» **What you are asked to do**
Send back the entries exactly as they were given.

» **Given records**
-- Opening Marker --

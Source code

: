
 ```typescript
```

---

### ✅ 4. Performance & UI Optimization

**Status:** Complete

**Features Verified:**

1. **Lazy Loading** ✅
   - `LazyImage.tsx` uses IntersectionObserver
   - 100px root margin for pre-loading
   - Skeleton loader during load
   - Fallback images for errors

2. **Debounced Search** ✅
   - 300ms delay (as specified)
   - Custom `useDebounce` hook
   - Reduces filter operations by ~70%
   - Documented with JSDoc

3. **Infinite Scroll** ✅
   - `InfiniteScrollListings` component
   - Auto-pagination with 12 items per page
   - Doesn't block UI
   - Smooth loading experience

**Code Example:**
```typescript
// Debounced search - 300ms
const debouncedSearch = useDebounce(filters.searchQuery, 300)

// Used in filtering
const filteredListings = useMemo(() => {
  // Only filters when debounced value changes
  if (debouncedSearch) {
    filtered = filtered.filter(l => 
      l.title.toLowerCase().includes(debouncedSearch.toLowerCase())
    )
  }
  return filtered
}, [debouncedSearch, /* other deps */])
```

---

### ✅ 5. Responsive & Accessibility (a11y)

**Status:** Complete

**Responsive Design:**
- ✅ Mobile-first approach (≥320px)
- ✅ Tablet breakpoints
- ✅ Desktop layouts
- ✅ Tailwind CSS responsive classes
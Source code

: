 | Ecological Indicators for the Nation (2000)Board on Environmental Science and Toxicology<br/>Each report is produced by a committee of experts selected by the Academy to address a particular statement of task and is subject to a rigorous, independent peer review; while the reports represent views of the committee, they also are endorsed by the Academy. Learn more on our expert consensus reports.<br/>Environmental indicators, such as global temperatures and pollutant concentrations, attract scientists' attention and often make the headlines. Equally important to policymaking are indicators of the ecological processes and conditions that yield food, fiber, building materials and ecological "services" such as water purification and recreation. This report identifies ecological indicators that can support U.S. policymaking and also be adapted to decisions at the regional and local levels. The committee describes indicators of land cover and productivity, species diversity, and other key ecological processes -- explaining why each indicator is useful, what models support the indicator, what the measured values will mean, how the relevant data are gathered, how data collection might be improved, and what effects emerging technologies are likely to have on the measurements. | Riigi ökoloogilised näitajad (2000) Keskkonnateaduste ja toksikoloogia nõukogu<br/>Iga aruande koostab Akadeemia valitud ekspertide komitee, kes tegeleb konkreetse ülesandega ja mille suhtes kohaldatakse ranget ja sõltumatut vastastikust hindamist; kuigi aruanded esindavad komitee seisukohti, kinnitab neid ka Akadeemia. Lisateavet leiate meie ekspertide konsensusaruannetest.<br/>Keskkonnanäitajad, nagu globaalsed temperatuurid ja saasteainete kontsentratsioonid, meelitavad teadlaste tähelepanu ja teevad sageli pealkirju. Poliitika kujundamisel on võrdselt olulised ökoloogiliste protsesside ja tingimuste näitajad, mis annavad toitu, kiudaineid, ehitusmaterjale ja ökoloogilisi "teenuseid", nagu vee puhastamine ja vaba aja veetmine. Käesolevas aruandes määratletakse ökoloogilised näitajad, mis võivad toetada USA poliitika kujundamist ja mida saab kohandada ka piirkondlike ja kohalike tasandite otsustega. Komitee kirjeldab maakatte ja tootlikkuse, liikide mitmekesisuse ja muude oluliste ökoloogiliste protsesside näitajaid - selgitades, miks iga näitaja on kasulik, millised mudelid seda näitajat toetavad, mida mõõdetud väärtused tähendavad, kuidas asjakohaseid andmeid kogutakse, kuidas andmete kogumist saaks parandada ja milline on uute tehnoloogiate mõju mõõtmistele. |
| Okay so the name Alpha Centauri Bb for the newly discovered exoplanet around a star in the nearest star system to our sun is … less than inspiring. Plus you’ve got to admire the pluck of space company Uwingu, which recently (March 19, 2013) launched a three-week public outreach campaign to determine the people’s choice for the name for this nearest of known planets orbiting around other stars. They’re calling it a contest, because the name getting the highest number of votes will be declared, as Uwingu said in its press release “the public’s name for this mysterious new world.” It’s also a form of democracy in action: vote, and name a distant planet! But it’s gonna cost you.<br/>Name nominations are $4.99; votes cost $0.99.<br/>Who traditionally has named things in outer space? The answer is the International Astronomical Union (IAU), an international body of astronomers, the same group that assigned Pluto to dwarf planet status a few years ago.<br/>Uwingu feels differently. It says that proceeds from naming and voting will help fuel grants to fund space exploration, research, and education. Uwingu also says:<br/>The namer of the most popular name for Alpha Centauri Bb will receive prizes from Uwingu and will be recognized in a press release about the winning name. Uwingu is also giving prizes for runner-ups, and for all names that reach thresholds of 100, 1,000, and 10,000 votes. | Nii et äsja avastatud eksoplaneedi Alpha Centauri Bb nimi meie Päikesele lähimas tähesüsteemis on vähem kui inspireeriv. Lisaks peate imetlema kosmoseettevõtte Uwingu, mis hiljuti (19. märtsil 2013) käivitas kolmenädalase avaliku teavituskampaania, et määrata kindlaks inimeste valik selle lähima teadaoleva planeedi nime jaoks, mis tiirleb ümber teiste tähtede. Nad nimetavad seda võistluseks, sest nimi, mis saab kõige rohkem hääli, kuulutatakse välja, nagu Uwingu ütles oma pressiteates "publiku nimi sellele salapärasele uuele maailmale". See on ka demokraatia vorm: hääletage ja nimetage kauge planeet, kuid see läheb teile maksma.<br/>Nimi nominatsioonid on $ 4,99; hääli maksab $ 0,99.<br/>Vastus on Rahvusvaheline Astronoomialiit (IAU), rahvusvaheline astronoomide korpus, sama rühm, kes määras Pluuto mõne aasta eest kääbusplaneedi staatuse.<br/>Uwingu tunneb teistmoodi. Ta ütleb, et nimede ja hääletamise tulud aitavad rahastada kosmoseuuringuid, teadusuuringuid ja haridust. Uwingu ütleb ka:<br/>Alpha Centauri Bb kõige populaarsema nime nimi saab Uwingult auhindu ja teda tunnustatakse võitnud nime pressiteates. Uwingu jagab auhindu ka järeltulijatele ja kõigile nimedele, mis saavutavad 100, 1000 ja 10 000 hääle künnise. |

-- Closing Marker --

» **Result of the task**
Source code

:
 ```typescript
```

---

### ✅ 4. Performance & UI Optimization

**Status:** Complete

**Features Verified:**

1. **Lazy Loading** ✅
   - `LazyImage.tsx` uses IntersectionObserver
   - 100px root margin for pre-loading
   - Skeleton loader during load
   - Fallback images for errors

2. **Debounced Search** ✅
   - 300ms delay (as specified)
   - Custom `useDebounce` hook
   - Reduces filter operations by ~70%
   - Documented with JSDoc

3. **Infinite Scroll** ✅
   - `InfiniteScrollListings` component
   - Auto-pagination with 12 items per page
   - Doesn't block UI
   - Smooth loading experience

**Code Example:**
```typescript
// Debounced search - 300ms
const debouncedSearch = useDebounce(filters.searchQuery, 300)

// Used in filtering
const filteredListings = useMemo(() => {
  // Only filters when debounced value changes
  if (debouncedSearch) {
    filtered = filtered.filter(l => 
      l.title.toLowerCase().includes(debouncedSearch.toLowerCase())
    )
  }
  return filtered
}, [debouncedSearch, /* other deps */])
```

---

### ✅ 5. Responsive & Accessibility (a11y)

**Status:** Complete

**Responsive Design:**
- ✅ Mobile-first approach (≥320px)
- ✅ Tablet breakpoints
- ✅ Desktop layouts
- ✅ Tailwind CSS responsive classes
Source code

: | Ecological Indicators for the Nation (2000)Board on Environmental Science and Toxicology<br/>Each report is produced by a committee of experts selected by the Academy to address a particular statement of task and is subject to a rigorous, independent peer review; while the reports represent views of the committee, they also are endorsed by the Academy. Learn more on our expert consensus reports.<br/>Environmental indicators, such as global temperatures and pollutant concentrations, attract scientists' attention and often make the headlines. Equally important to policymaking are indicators of the ecological processes and conditions that yield food, fiber, building materials and ecological "services" such as water purification and recreation. This report identifies ecological indicators that can support U.S. policymaking and also be adapted to decisions at the regional and local levels. The committee describes indicators of land cover and productivity, species diversity, and other key ecological processes -- explaining why each indicator is useful, what models support the indicator, what the measured values will mean, how the relevant data are gathered, how data collection might be improved, and what effects emerging technologies are likely to have on the measurements. | Riigi ökoloogilised näitajad (2000) Keskkonnateaduste ja toksikoloogia nõukogu<br/>Iga aruande koostab Akadeemia valitud ekspertide komitee, kes tegeleb konkreetse ülesandega ja mille suhtes kohaldatakse ranget ja sõltumatut vastastikust hindamist; kuigi aruanded esindavad komitee seisukohti, kinnitab neid ka Akadeemia. Lisateavet leiate meie ekspertide konsensusaruannetest.<br/>Keskkonnanäitajad, nagu globaalsed temperatuurid ja saasteainete kontsentratsioonid, meelitavad teadlaste tähelepanu ja teevad sageli pealkirju. Poliitika kujundamisel on võrdselt olulised ökoloogiliste protsesside ja tingimuste näitajad, mis annavad toitu, kiudaineid, ehitusmaterjale ja ökoloogilisi "teenuseid", nagu vee puhastamine ja vaba aja veetmine. Käesolevas aruandes määratletakse ökoloogilised näitajad, mis võivad toetada USA poliitika kujundamist ja mida saab kohandada ka piirkondlike ja kohalike tasandite otsustega. Komitee kirjeldab maakatte ja tootlikkuse, liikide mitmekesisuse ja muude oluliste ökoloogiliste protsesside näitajaid - selgitades, miks iga näitaja on kasulik, millised mudelid seda näitajat toetavad, mida mõõdetud väärtused tähendavad, kuidas asjakohaseid andmeid kogutakse, kuidas andmete kogumist saaks parandada ja milline on uute tehnoloogiate mõju mõõtmistele. |
| Okay so the name Alpha Centauri Bb for the newly discovered exoplanet around a star in the nearest star system to our sun is … less than inspiring. Plus you’ve got to admire the pluck of space company Uwingu, which recently (March 19, 2013) launched a three-week public outreach campaign to determine the people’s choice for the name for this nearest of known planets orbiting around other stars. They’re calling it a contest, because the name getting the highest number of votes will be declared, as Uwingu said in its press release “the public’s name for this mysterious new world.” It’s also a form of democracy in action: vote, and name a distant planet! But it’s gonna cost you.<br/>Name nominations are $4.99; votes cost $0.99.<br/>Who traditionally has named things in outer space? The answer is the International Astronomical Union (IAU), an international body of astronomers, the same group that assigned Pluto to dwarf planet status a few years ago.<br/>Uwingu feels differently. It says that proceeds from naming and voting will help fuel grants to fund space exploration, research, and education. Uwingu also says:<br/>The namer of the most popular name for Alpha Centauri Bb will receive prizes from Uwingu and will be recognized in a press release about the winning name. Uwingu is also giving prizes for runner-ups, and for all names that reach thresholds of 100, 1,000, and 10,000 votes. | Nii et äsja avastatud eksoplaneedi Alpha Centauri Bb nimi meie Päikesele lähimas tähesüsteemis on vähem kui inspireeriv. Lisaks peate imetlema kosmoseettevõtte Uwingu, mis hiljuti (19. märtsil 2013) käivitas kolmenädalase avaliku teavituskampaania, et määrata kindlaks inimeste valik selle lähima teadaoleva planeedi nime jaoks, mis tiirleb ümber teiste tähtede. Nad nimetavad seda võistluseks, sest nimi, mis saab kõige rohkem hääli, kuulutatakse välja, nagu Uwingu ütles oma pressiteates "publiku nimi sellele salapärasele uuele maailmale". See on ka demokraatia vorm: hääletage ja nimetage kauge planeet, kuid see läheb teile maksma.<br/>Nimi nominatsioonid on $ 4,99; hääli maksab $ 0,99.<br/>Vastus on Rahvusvaheline Astronoomialiit (IAU), rahvusvaheline astronoomide korpus, sama rühm, kes määras Pluuto mõne aasta eest kääbusplaneedi staatuse.<br/>Uwingu tunneb teistmoodi. Ta ütleb, et nimede ja hääletamise tulud aitavad rahastada kosmoseuuringuid, teadusuuringuid ja haridust. Uwingu ütleb ka:<br/>Alpha Centauri Bb kõige populaarsema nime nimi saab Uwingult auhindu ja teda tunnustatakse võitnud nime pressiteates. Uwingu jagab auhindu ka järeltulijatele ja kõigile nimedele, mis saavutavad 100, 1000 ja 10 000 hääle künnise. |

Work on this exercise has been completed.